### Instructions for the task
All entries should be copied exactly, none left out.
----- Input -----
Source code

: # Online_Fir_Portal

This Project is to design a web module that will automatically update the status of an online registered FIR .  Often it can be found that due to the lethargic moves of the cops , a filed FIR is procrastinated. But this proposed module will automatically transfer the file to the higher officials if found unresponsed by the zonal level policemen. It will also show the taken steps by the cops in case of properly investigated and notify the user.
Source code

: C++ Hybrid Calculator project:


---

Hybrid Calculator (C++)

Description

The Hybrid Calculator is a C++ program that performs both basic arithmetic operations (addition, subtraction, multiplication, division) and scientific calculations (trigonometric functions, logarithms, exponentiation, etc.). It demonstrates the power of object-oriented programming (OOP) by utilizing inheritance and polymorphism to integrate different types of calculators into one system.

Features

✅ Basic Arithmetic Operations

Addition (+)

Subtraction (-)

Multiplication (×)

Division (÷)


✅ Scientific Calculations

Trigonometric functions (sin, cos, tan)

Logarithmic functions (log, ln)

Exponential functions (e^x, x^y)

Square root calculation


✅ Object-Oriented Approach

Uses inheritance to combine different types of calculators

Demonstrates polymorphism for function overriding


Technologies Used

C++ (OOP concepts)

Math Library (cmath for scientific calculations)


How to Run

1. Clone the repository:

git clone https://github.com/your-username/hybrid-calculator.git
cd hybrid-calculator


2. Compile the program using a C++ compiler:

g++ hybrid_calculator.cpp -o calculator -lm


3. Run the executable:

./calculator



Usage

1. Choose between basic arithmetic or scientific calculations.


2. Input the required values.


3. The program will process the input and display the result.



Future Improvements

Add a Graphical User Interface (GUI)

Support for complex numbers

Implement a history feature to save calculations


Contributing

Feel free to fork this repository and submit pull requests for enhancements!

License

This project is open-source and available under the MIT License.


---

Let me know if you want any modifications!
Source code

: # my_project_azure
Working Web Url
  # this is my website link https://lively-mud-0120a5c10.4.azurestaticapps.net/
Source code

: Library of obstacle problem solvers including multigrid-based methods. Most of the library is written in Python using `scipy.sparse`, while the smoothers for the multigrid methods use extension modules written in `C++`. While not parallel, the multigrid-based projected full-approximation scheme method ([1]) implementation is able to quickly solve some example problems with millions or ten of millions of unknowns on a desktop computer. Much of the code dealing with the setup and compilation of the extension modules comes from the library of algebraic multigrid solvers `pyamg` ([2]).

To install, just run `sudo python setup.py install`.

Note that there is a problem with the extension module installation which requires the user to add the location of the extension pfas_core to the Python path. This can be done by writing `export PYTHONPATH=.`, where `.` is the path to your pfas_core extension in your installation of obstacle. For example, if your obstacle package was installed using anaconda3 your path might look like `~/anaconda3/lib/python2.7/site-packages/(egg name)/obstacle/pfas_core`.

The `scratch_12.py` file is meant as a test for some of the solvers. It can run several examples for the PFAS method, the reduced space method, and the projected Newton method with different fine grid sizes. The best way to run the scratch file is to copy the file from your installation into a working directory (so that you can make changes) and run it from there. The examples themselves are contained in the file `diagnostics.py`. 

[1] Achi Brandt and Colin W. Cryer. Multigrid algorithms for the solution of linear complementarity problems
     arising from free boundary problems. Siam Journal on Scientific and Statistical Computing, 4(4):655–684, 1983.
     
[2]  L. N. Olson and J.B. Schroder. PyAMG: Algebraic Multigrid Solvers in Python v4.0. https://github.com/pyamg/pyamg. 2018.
-----
### Exercise solution
Source code

: # Online_Fir_Portal

This Project is to design a web module that will automatically update the status of an online registered FIR .  Often it can be found that due to the lethargic moves of the cops , a filed FIR is procrastinated. But this proposed module will automatically transfer the file to the higher officials if found unresponsed by the zonal level policemen. It will also show the taken steps by the cops in case of properly investigated and notify the user.
Source code

: C++ Hybrid Calculator project:


---

Hybrid Calculator (C++)

Description

The Hybrid Calculator is a C++ program that performs both basic arithmetic operations (addition, subtraction, multiplication, division) and scientific calculations (trigonometric functions, logarithms, exponentiation, etc.). It demonstrates the power of object-oriented programming (OOP) by utilizing inheritance and polymorphism to integrate different types of calculators into one system.

Features

✅ Basic Arithmetic Operations

Addition (+)

Subtraction (-)

Multiplication (×)

Division (÷)


✅ Scientific Calculations

Trigonometric functions (sin, cos, tan)

Logarithmic functions (log, ln)

Exponential functions (e^x, x^y)

Square root calculation


✅ Object-Oriented Approach

Uses inheritance to combine different types of calculators

Demonstrates polymorphism for function overriding


Technologies Used

C++ (OOP concepts)

Math Library (cmath for scientific calculations)


How to Run

1. Clone the repository:

git clone https://github.com/your-username/hybrid-calculator.git
cd hybrid-calculator


2. Compile the program using a C++ compiler:

g++ hybrid_calculator.cpp -o calculator -lm


3. Run the executable:

./calculator



Usage

1. Choose between basic arithmetic or scientific calculations.


2. Input the required values.


3. The program will process the input and display the result.



Future Improvements

Add a Graphical User Interface (GUI)

Support for complex numbers

Implement a history feature to save calculations


Contributing

Feel free to fork this repository and submit pull requests for enhancements!

License

This project is open-source and available under the MIT License.


---

Let me know if you want any modifications!
Source code

: # my_project_azure
Working Web Url
  # this is my website link https://lively-mud-0120a5c10.4.azurestaticapps.net/
Source code

: Library of obstacle problem solvers including multigrid-based methods. Most of the library is written in Python using `scipy.sparse`, while the smoothers for the multigrid methods use extension modules written in `C++`. While not parallel, the multigrid-based projected full-approximation scheme method ([1]) implementation is able to quickly solve some example problems with millions or ten of millions of unknowns on a desktop computer. Much of the code dealing with the setup and compilation of the extension modules comes from the library of algebraic multigrid solvers `pyamg` ([2]).

To install, just run `sudo python setup.py install`.

Note that there is a problem with the extension module installation which requires the user to add the location of the extension pfas_core to the Python path. This can be done by writing `export PYTHONPATH=.`, where `.` is the path to your pfas_core extension in your installation of obstacle. For example, if your obstacle package was installed using anaconda3 your path might look like `~/anaconda3/lib/python2.7/site-packages/(egg name)/obstacle/pfas_core`.

The `scratch_12.py` file is meant as a test for some of the solvers. It can run several examples for the PFAS method, the reduced space method, and the projected Newton method with different fine grid sizes. The best way to run the scratch file is to copy the file from your installation into a working directory (so that you can make changes) and run it from there. The examples themselves are contained in the file `diagnostics.py`. 

[1] Achi Brandt and Colin W. Cryer. Multigrid algorithms for the solution of linear complementarity problems
     arising from free boundary problems. Siam Journal on Scientific and Statistical Computing, 4(4):655–684, 1983.
     
[2]  L. N. Olson and J.B. Schroder. PyAMG: Algebraic Multigrid Solvers in Python v4.0. https://github.com/pyamg/pyamg. 2018.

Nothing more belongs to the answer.